Uma nota promissória à ordem foi subscrita por A sem indicação da data de emissão e da época do pagamento. O 
beneficiário B transferiu o título para C mediante assinatura no verso e em branco, sem inserir os dados omitidos pelo 
subscritor. Com base na hipótese apresentada, responda aos questionamentos a seguir. 

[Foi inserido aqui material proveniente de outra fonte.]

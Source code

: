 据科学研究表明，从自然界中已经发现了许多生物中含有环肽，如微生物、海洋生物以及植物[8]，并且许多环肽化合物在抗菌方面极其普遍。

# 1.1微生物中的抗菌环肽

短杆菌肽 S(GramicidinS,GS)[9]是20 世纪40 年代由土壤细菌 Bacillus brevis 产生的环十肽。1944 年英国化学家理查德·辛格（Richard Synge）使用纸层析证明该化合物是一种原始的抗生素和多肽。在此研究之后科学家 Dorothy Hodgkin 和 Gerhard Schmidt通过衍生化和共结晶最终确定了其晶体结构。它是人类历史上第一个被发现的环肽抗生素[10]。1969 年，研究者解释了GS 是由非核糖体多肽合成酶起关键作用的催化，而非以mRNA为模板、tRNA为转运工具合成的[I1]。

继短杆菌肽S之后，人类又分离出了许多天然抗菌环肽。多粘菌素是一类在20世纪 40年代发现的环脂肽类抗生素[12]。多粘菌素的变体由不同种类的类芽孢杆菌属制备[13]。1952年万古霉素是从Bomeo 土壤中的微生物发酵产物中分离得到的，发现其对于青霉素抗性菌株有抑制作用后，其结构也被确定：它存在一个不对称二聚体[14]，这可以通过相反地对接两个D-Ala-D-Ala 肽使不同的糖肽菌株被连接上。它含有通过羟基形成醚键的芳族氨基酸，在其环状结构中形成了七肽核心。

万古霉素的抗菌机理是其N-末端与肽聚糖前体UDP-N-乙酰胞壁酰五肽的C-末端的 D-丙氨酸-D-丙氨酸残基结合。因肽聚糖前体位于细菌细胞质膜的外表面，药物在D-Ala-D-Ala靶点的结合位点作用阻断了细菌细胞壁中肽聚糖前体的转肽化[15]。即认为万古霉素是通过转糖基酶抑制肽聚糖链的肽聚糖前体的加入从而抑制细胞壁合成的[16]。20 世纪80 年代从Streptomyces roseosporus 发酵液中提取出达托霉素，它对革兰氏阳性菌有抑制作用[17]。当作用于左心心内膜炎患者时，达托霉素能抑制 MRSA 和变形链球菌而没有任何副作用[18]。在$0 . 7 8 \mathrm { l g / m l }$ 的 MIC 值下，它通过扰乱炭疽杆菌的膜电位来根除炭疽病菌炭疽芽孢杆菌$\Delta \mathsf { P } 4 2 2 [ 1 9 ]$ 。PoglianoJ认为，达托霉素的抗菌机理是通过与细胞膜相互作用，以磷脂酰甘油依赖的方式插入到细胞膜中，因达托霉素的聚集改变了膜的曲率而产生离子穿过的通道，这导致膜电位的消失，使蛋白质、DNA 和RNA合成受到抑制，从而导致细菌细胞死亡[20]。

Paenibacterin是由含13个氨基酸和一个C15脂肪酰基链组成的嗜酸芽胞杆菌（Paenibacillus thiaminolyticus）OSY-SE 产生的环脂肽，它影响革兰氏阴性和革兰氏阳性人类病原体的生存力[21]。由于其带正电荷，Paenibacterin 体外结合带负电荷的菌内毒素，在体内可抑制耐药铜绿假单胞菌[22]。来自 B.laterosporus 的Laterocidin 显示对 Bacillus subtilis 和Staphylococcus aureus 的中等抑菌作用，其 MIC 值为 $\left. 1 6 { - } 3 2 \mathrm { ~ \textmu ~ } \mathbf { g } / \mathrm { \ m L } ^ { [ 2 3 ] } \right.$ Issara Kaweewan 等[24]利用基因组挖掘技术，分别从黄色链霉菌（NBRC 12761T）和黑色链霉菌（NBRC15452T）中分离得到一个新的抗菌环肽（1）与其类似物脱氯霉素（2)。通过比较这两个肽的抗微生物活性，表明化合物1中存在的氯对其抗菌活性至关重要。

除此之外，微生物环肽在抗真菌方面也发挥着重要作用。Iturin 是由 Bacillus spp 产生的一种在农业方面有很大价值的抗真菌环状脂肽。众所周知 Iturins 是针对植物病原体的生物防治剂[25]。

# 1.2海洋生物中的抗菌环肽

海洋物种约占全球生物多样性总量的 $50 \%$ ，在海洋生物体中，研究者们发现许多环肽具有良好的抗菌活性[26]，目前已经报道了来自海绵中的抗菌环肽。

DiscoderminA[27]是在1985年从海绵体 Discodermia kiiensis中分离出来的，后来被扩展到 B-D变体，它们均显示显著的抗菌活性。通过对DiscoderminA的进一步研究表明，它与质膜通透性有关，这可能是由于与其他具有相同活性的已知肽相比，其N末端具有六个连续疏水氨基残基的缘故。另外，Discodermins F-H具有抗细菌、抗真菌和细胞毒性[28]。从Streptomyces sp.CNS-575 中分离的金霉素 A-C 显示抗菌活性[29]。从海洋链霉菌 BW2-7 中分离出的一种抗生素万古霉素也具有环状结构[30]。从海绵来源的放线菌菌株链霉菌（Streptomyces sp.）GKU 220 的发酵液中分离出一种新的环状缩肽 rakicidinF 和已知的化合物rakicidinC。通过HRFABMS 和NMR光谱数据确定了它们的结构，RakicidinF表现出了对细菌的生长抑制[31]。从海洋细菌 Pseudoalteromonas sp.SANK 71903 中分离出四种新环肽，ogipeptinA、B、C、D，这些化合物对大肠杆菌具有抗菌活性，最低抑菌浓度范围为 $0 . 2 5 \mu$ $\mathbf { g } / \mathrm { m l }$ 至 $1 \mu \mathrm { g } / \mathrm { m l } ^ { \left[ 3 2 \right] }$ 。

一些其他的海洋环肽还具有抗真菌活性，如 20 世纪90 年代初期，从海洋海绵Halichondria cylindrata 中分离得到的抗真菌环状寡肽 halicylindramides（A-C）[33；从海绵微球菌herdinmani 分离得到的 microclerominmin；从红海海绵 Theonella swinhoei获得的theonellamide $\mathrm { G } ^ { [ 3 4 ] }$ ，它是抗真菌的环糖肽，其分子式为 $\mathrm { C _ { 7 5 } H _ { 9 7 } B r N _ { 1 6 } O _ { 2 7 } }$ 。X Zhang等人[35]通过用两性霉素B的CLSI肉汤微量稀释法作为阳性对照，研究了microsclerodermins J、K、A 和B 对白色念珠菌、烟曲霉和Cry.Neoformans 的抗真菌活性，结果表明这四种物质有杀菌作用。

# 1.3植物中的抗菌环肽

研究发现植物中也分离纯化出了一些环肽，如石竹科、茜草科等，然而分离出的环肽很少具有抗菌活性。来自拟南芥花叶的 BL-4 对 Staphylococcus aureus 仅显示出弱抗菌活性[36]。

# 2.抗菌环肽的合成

A) Ao ser emitida, essa nota promissória reunia os requisitos formais para ser considerada um título de crédito? 
 
R= Não. Embora que neste caso ocorreu a omissão da data de vencimento, porém pelo título ser considerado a vista 
não prejudicou a validade da nota promissória, com base no Art. 76, 2ª alínea, da LUG. 
 
B) Impede o preenchimento do título o fato de C tê-lo recebido de B sem que os dados omitidos pelo subscritor 
tenham sido inseridos? 
 
R= Não. Porque de acordo com a Lei Art. 77 c/c Art. 10 da LUG e Súmula 387 do STF que trata-se da Boa-fé que se 
presume. Súmula 387 do STF: "a cambial emitida ou aceita com omissões, ou em branco, pode ser completada 
pelo credor de boa-fé antes da cobrança ou do protesto “. Ou seja, o título incompleto no momento de sua 
emissão pode ser preenchido posteriormente pelo portador de boa-fé até a cobrança ou o protesto. 
 
 
Antônio Carneiro sacou, em 02/12/2012, duplicata de prestação de serviço em face de Palmácia Cosméticos Ltda., 
no valor de R$ 3.500,00 (três mil e quinhentos reais), com vencimento em 02/02/2013 e pagamento no domicílio 
do sacado, cidade de Barro. A duplicata não foi aceita, nem o pagamento foi efetuado no vencimento. Em 
07/05/2017, o título foi levado a protesto e o sacado, intimado de sua apresentação no dia seguinte. Em 
09/05/2017, o sacado apresentou ao tabelião suas razões para impedir o protesto, limitando-se a invocar a 
prescrição da pretensão à execução da duplicata, tendo em vista as datas de vencimento e de apresentação a 
protesto. O protesto foi lavrado em 10/05/2017, e Palmácia Cosméticos Ltda., por meio de seu advogado, ajuizou 
ação de cancelamento do protesto sem prestar caução no valor do título. Com base nas informações acima, 
responda aos itens a seguir. 
 
A) Deveria o tabelião ter acatado o argumento do sacado e não lavrar o protesto? 
 
R= Não, porque o tabelião é incompetente para conhecer e declarar a prescrição da pretensão à execução do 
título, tal alegação do sacado, ainda que comprovada, não impede a lavratura do protesto. com base 
no Art. 9º, caput, da Lei nº 9.492/97: Todos os títulos e documentos de dívida protocolizados serão 
examinados em seus caracteres formais e terão curso se não apresentarem vícios, não cabendo ao 
Tabelião de Protesto investigar a ocorrência de prescrição ou caducidade. 
 
B) Com fundamento na prescrição da pretensão executória, é cabível o cancelamento do protesto? 
 
R= Não. Mesmo que já tenha ocorrido a prescrição da ação executiva, pois entre o vencimento: 
(02/02/2013) e a apresentação da duplicata a protesto (07/05/2017) decorreram mais de 3 anos o 
protesto não deve ser cancelado porque o débito persiste com base no Art. 18, inciso I, da Lei nº 5.474/68.